(AIM OF THE EXERCISE): Return all the entries below exactly, except for the images they hold.

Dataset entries
----

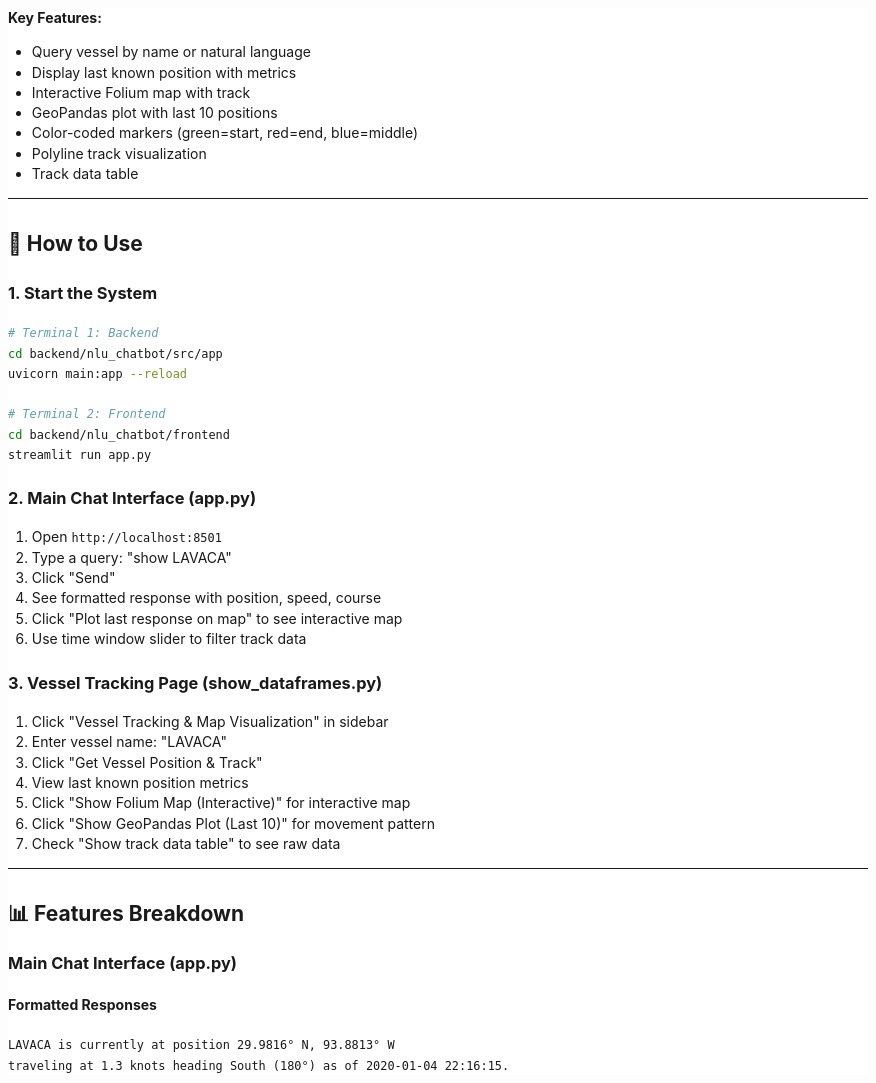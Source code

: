 **Key Features:**
- Query vessel by name or natural language
- Display last known position with metrics
- Interactive Folium map with track
- GeoPandas plot with last 10 positions
- Color-coded markers (green=start, red=end, blue=middle)
- Polyline track visualization
- Track data table

---

## 🚀 How to Use

### 1. Start the System
```bash
# Terminal 1: Backend
cd backend/nlu_chatbot/src/app
uvicorn main:app --reload

# Terminal 2: Frontend
cd backend/nlu_chatbot/frontend
streamlit run app.py
```

### 2. Main Chat Interface (app.py)
1. Open `http://localhost:8501`
2. Type a query: "show LAVACA"
3. Click "Send"
4. See formatted response with position, speed, course
5. Click "Plot last response on map" to see interactive map
6. Use time window slider to filter track data

### 3. Vessel Tracking Page (show_dataframes.py)
1. Click "Vessel Tracking & Map Visualization" in sidebar
2. Enter vessel name: "LAVACA"
3. Click "Get Vessel Position & Track"
4. View last known position metrics
5. Click "Show Folium Map (Interactive)" for interactive map
6. Click "Show GeoPandas Plot (Last 10)" for movement pattern
7. Check "Show track data table" to see raw data

---

## 📊 Features Breakdown

### Main Chat Interface (app.py)

#### Formatted Responses
```
LAVACA is currently at position 29.9816° N, 93.8813° W 
traveling at 1.3 knots heading South (180°) as of 2020-01-04 22:16:15.
```
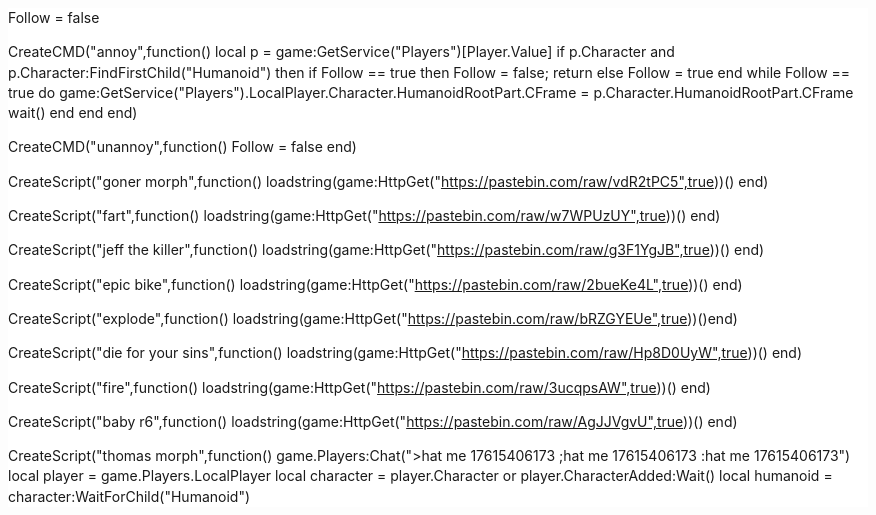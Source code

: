 Follow = false

CreateCMD("annoy",function()
	local p = game:GetService("Players")[Player.Value]
	if p.Character and p.Character:FindFirstChild("Humanoid") then
		if Follow == true then
			Follow = false; return
		else Follow = true end
		while Follow == true do
			game:GetService("Players").LocalPlayer.Character.HumanoidRootPart.CFrame = p.Character.HumanoidRootPart.CFrame
			wait()
		end
	end
end)

CreateCMD("unannoy",function()
Follow = false
end)

CreateScript("goner morph",function()
	loadstring(game:HttpGet("https://pastebin.com/raw/vdR2tPC5",true))()
end)

CreateScript("fart",function()
	loadstring(game:HttpGet("https://pastebin.com/raw/w7WPUzUY",true))()
end)

CreateScript("jeff the killer",function()
	loadstring(game:HttpGet("https://pastebin.com/raw/g3F1YgJB",true))()
end)

CreateScript("epic bike",function()
loadstring(game:HttpGet("https://pastebin.com/raw/2bueKe4L",true))()
end)

CreateScript("explode",function()
loadstring(game:HttpGet("https://pastebin.com/raw/bRZGYEUe",true))()end)

CreateScript("die for your sins",function()
loadstring(game:HttpGet("https://pastebin.com/raw/Hp8D0UyW",true))()
end)

CreateScript("fire",function()
loadstring(game:HttpGet("https://pastebin.com/raw/3ucqpsAW",true))()
end)

CreateScript("baby r6",function()
loadstring(game:HttpGet("https://pastebin.com/raw/AgJJVgvU",true))()
end)


CreateScript("thomas morph",function()
	game.Players:Chat(">hat me 17615406173 ;hat me 17615406173 :hat me 17615406173")
local player = game.Players.LocalPlayer
local character = player.Character or player.CharacterAdded:Wait()
local humanoid = character:WaitForChild("Humanoid")

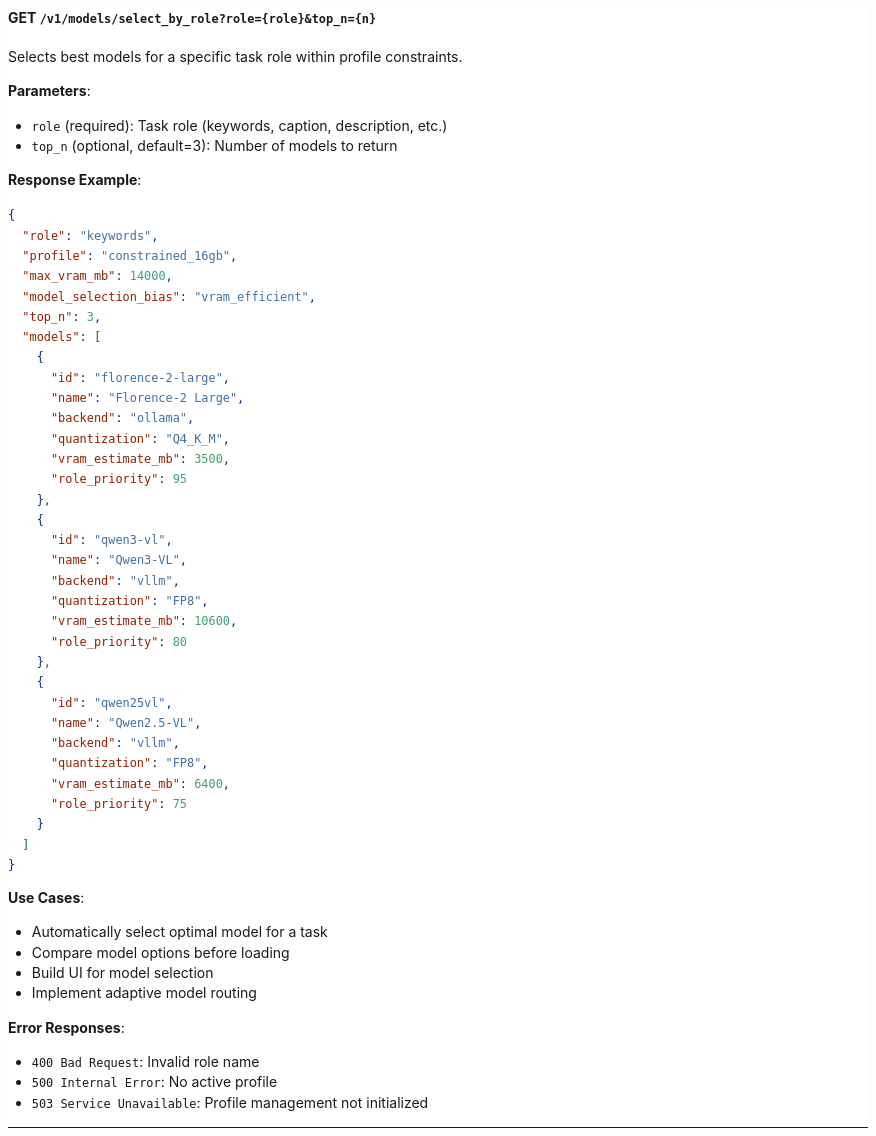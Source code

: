 
#### GET `/v1/models/select_by_role?role={role}&top_n={n}`
Selects best models for a specific task role within profile constraints.

**Parameters**:
- `role` (required): Task role (keywords, caption, description, etc.)
- `top_n` (optional, default=3): Number of models to return

**Response Example**:
```json
{
  "role": "keywords",
  "profile": "constrained_16gb",
  "max_vram_mb": 14000,
  "model_selection_bias": "vram_efficient",
  "top_n": 3,
  "models": [
    {
      "id": "florence-2-large",
      "name": "Florence-2 Large",
      "backend": "ollama",
      "quantization": "Q4_K_M",
      "vram_estimate_mb": 3500,
      "role_priority": 95
    },
    {
      "id": "qwen3-vl",
      "name": "Qwen3-VL",
      "backend": "vllm",
      "quantization": "FP8",
      "vram_estimate_mb": 10600,
      "role_priority": 80
    },
    {
      "id": "qwen25vl",
      "name": "Qwen2.5-VL",
      "backend": "vllm",
      "quantization": "FP8",
      "vram_estimate_mb": 6400,
      "role_priority": 75
    }
  ]
}
```

**Use Cases**:
- Automatically select optimal model for a task
- Compare model options before loading
- Build UI for model selection
- Implement adaptive model routing

**Error Responses**:
- `400 Bad Request`: Invalid role name
- `500 Internal Error`: No active profile
- `503 Service Unavailable`: Profile management not initialized

---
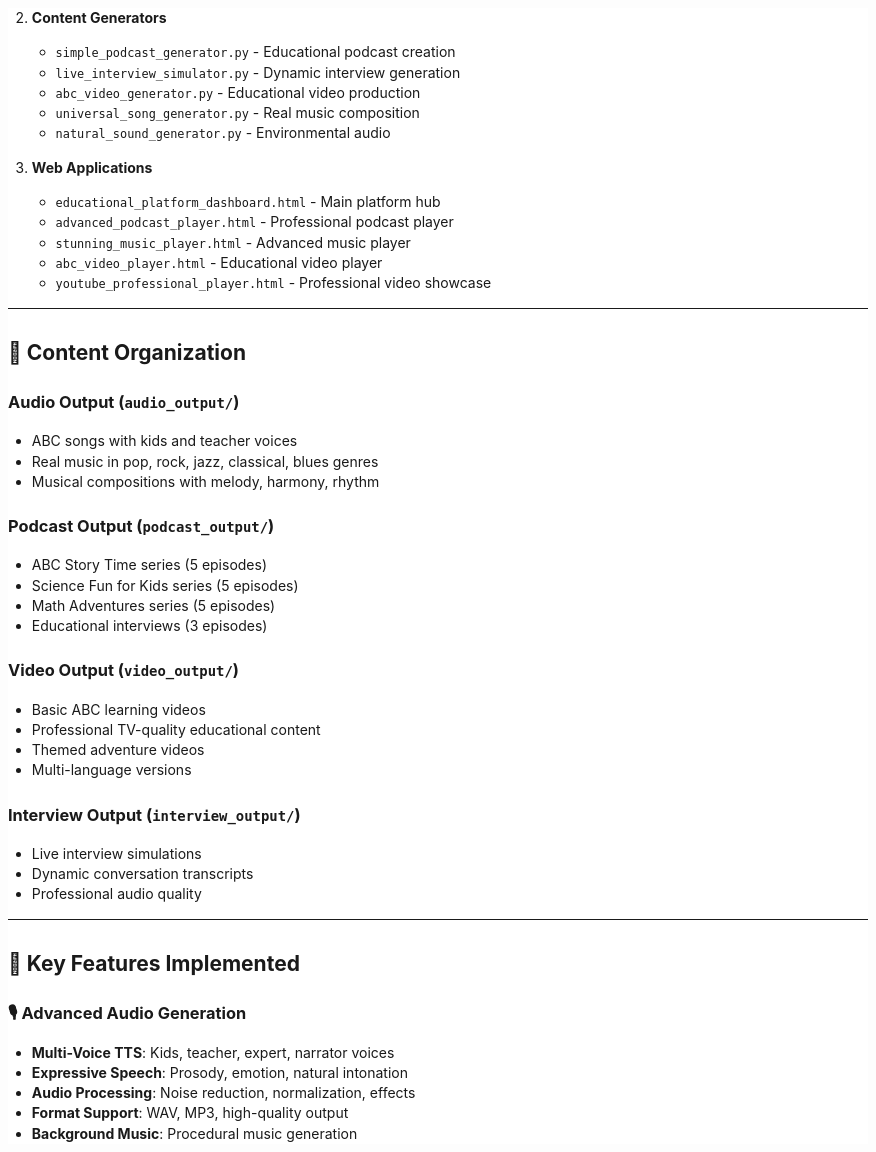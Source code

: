 2. **Content Generators**
   - `simple_podcast_generator.py` - Educational podcast creation
   - `live_interview_simulator.py` - Dynamic interview generation
   - `abc_video_generator.py` - Educational video production
   - `universal_song_generator.py` - Real music composition
   - `natural_sound_generator.py` - Environmental audio

3. **Web Applications**
   - `educational_platform_dashboard.html` - Main platform hub
   - `advanced_podcast_player.html` - Professional podcast player
   - `stunning_music_player.html` - Advanced music player
   - `abc_video_player.html` - Educational video player
   - `youtube_professional_player.html` - Professional video showcase

---

## 📁 Content Organization

### Audio Output (`audio_output/`)
- ABC songs with kids and teacher voices
- Real music in pop, rock, jazz, classical, blues genres
- Musical compositions with melody, harmony, rhythm

### Podcast Output (`podcast_output/`)
- ABC Story Time series (5 episodes)
- Science Fun for Kids series (5 episodes)  
- Math Adventures series (5 episodes)
- Educational interviews (3 episodes)

### Video Output (`video_output/`)
- Basic ABC learning videos
- Professional TV-quality educational content
- Themed adventure videos
- Multi-language versions

### Interview Output (`interview_output/`)
- Live interview simulations
- Dynamic conversation transcripts
- Professional audio quality

---

## 🎯 Key Features Implemented

### 🎙️ Advanced Audio Generation
- **Multi-Voice TTS**: Kids, teacher, expert, narrator voices
- **Expressive Speech**: Prosody, emotion, natural intonation
- **Audio Processing**: Noise reduction, normalization, effects
- **Format Support**: WAV, MP3, high-quality output
- **Background Music**: Procedural music generation
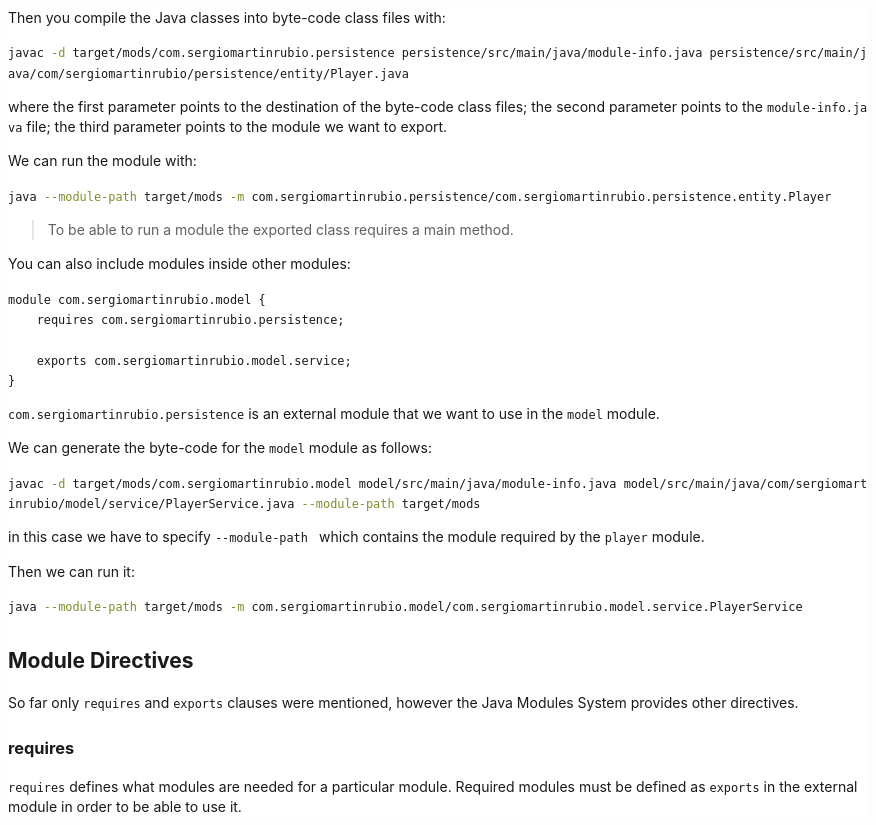 Then you compile the Java classes into byte-code class files with:

```bash
javac -d target/mods/com.sergiomartinrubio.persistence persistence/src/main/java/module-info.java persistence/src/main/java/com/sergiomartinrubio/persistence/entity/Player.java
```

where the first parameter points to the destination of the byte-code class files; the second parameter points to the `module-info.java` file; the third parameter points to the module we want to export.

We can run the module with:

```bash
java --module-path target/mods -m com.sergiomartinrubio.persistence/com.sergiomartinrubio.persistence.entity.Player
```

> To be able to run a module the exported class requires a main method.

You can also include modules inside other modules:

```
module com.sergiomartinrubio.model {
    requires com.sergiomartinrubio.persistence;

    exports com.sergiomartinrubio.model.service;
}
```

`com.sergiomartinrubio.persistence` is an external module that we want to use in the `model` module.

We can generate the byte-code for the `model` module as follows:

```bash
javac -d target/mods/com.sergiomartinrubio.model model/src/main/java/module-info.java model/src/main/java/com/sergiomartinrubio/model/service/PlayerService.java --module-path target/mods
```

in this case we have to specify `--module-path ` which contains the module required by the `player` module.

Then we can run it:

```bash
java --module-path target/mods -m com.sergiomartinrubio.model/com.sergiomartinrubio.model.service.PlayerService
```

## Module Directives

So far only `requires` and `exports` clauses were mentioned, however the Java Modules System provides other directives.

### requires

`requires` defines what modules are needed for a particular module. Required modules must be defined as `exports` in the external module in order to be able to use it.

----

(EXERCISE RESULT):
Source code

: **Key Features:**
- Query vessel by name or natural language
- Display last known position with metrics
- Interactive Folium map with track
- GeoPandas plot with last 10 positions
- Color-coded markers (green=start, red=end, blue=middle)
- Polyline track visualization
- Track data table

---

## 🚀 How to Use

### 1. Start the System
```bash
# Terminal 1: Backend
cd backend/nlu_chatbot/src/app
uvicorn main:app --reload

# Terminal 2: Frontend
cd backend/nlu_chatbot/frontend
streamlit run app.py
```

### 2. Main Chat Interface (app.py)
1. Open `http://localhost:8501`
2. Type a query: "show LAVACA"
3. Click "Send"
4. See formatted response with position, speed, course
5. Click "Plot last response on map" to see interactive map
6. Use time window slider to filter track data

### 3. Vessel Tracking Page (show_dataframes.py)
1. Click "Vessel Tracking & Map Visualization" in sidebar
2. Enter vessel name: "LAVACA"
3. Click "Get Vessel Position & Track"
4. View last known position metrics
5. Click "Show Folium Map (Interactive)" for interactive map
6. Click "Show GeoPandas Plot (Last 10)" for movement pattern
7. Check "Show track data table" to see raw data

---

## 📊 Features Breakdown

### Main Chat Interface (app.py)

#### Formatted Responses
```
LAVACA is currently at position 29.9816° N, 93.8813° W 
traveling at 1.3 knots heading South (180°) as of 2020-01-04 22:16:15.
```
Source code

: Follow = false

CreateCMD("annoy",function()
	local p = game:GetService("Players")[Player.Value]
	if p.Character and p.Character:FindFirstChild("Humanoid") then
		if Follow == true then
			Follow = false; return
		else Follow = true end
		while Follow == true do
			game:GetService("Players").LocalPlayer.Character.HumanoidRootPart.CFrame = p.Character.HumanoidRootPart.CFrame
			wait()
		end
	end
end)

CreateCMD("unannoy",function()
Follow = false
end)

CreateScript("goner morph",function()
	loadstring(game:HttpGet("https://pastebin.com/raw/vdR2tPC5",true))()
end)

CreateScript("fart",function()
	loadstring(game:HttpGet("https://pastebin.com/raw/w7WPUzUY",true))()
end)

CreateScript("jeff the killer",function()
	loadstring(game:HttpGet("https://pastebin.com/raw/g3F1YgJB",true))()
end)

CreateScript("epic bike",function()
loadstring(game:HttpGet("https://pastebin.com/raw/2bueKe4L",true))()
end)

CreateScript("explode",function()
loadstring(game:HttpGet("https://pastebin.com/raw/bRZGYEUe",true))()end)

CreateScript("die for your sins",function()
loadstring(game:HttpGet("https://pastebin.com/raw/Hp8D0UyW",true))()
end)

CreateScript("fire",function()
loadstring(game:HttpGet("https://pastebin.com/raw/3ucqpsAW",true))()
end)

CreateScript("baby r6",function()
loadstring(game:HttpGet("https://pastebin.com/raw/AgJJVgvU",true))()
end)


CreateScript("thomas morph",function()
	game.Players:Chat(">hat me 17615406173 ;hat me 17615406173 :hat me 17615406173")
local player = game.Players.LocalPlayer
local character = player.Character or player.CharacterAdded:Wait()
local humanoid = character:WaitForChild("Humanoid")

Source code

: 
#### GET `/v1/models/select_by_role?role={role}&top_n={n}`
Selects best models for a specific task role within profile constraints.

**Parameters**:
- `role` (required): Task role (keywords, caption, description, etc.)
- `top_n` (optional, default=3): Number of models to return

**Response Example**:
```json
{
  "role": "keywords",
  "profile": "constrained_16gb",
  "max_vram_mb": 14000,
  "model_selection_bias": "vram_efficient",
  "top_n": 3,
  "models": [
    {
      "id": "florence-2-large",
      "name": "Florence-2 Large",
      "backend": "ollama",
      "quantization": "Q4_K_M",
      "vram_estimate_mb": 3500,
      "role_priority": 95
    },
    {
      "id": "qwen3-vl",
      "name": "Qwen3-VL",
      "backend": "vllm",
      "quantization": "FP8",
      "vram_estimate_mb": 10600,
      "role_priority": 80
    },
    {
      "id": "qwen25vl",
      "name": "Qwen2.5-VL",
      "backend": "vllm",
      "quantization": "FP8",
      "vram_estimate_mb": 6400,
      "role_priority": 75
    }
  ]
}
```

**Use Cases**:
- Automatically select optimal model for a task
- Compare model options before loading
- Build UI for model selection
- Implement adaptive model routing

**Error Responses**:
- `400 Bad Request`: Invalid role name
- `500 Internal Error`: No active profile
- `503 Service Unavailable`: Profile management not initialized

---
Source code

: 2. **Content Generators**
   - `simple_podcast_generator.py` - Educational podcast creation
   - `live_interview_simulator.py` - Dynamic interview generation
   - `abc_video_generator.py` - Educational video production
   - `universal_song_generator.py` - Real music composition
   - `natural_sound_generator.py` - Environmental audio

3. **Web Applications**
   - `educational_platform_dashboard.html` - Main platform hub
   - `advanced_podcast_player.html` - Professional podcast player
   - `stunning_music_player.html` - Advanced music player
   - `abc_video_player.html` - Educational video player
   - `youtube_professional_player.html` - Professional video showcase

---

## 📁 Content Organization

### Audio Output (`audio_output/`)
- ABC songs with kids and teacher voices
- Real music in pop, rock, jazz, classical, blues genres
- Musical compositions with melody, harmony, rhythm

### Podcast Output (`podcast_output/`)
- ABC Story Time series (5 episodes)
- Science Fun for Kids series (5 episodes)  
- Math Adventures series (5 episodes)
- Educational interviews (3 episodes)

### Video Output (`video_output/`)
- Basic ABC learning videos
- Professional TV-quality educational content
- Themed adventure videos
- Multi-language versions

### Interview Output (`interview_output/`)
- Live interview simulations
- Dynamic conversation transcripts
- Professional audio quality

---

## 🎯 Key Features Implemented

### 🎙️ Advanced Audio Generation
- **Multi-Voice TTS**: Kids, teacher, expert, narrator voices
- **Expressive Speech**: Prosody, emotion, natural intonation
- **Audio Processing**: Noise reduction, normalization, effects
- **Format Support**: WAV, MP3, high-quality output
- **Background Music**: Procedural music generation
 Then you compile the Java classes into byte-code class files with:

```bash
javac -d target/mods/com.sergiomartinrubio.persistence persistence/src/main/java/module-info.java persistence/src/main/java/com/sergiomartinrubio/persistence/entity/Player.java
```

where the first parameter points to the destination of the byte-code class files; the second parameter points to the `module-info.java` file; the third parameter points to the module we want to export.

We can run the module with:

```bash
java --module-path target/mods -m com.sergiomartinrubio.persistence/com.sergiomartinrubio.persistence.entity.Player
```

> To be able to run a module the exported class requires a main method.

You can also include modules inside other modules:

```
module com.sergiomartinrubio.model {
    requires com.sergiomartinrubio.persistence;

    exports com.sergiomartinrubio.model.service;
}
```

`com.sergiomartinrubio.persistence` is an external module that we want to use in the `model` module.

We can generate the byte-code for the `model` module as follows:

```bash
javac -d target/mods/com.sergiomartinrubio.model model/src/main/java/module-info.java model/src/main/java/com/sergiomartinrubio/model/service/PlayerService.java --module-path target/mods
```

in this case we have to specify `--module-path ` which contains the module required by the `player` module.

Then we can run it:

```bash
java --module-path target/mods -m com.sergiomartinrubio.model/com.sergiomartinrubio.model.service.PlayerService
```

## Module Directives

So far only `requires` and `exports` clauses were mentioned, however the Java Modules System provides other directives.

### requires

`requires` defines what modules are needed for a particular module. Required modules must be defined as `exports` in the external module in order to be able to use it.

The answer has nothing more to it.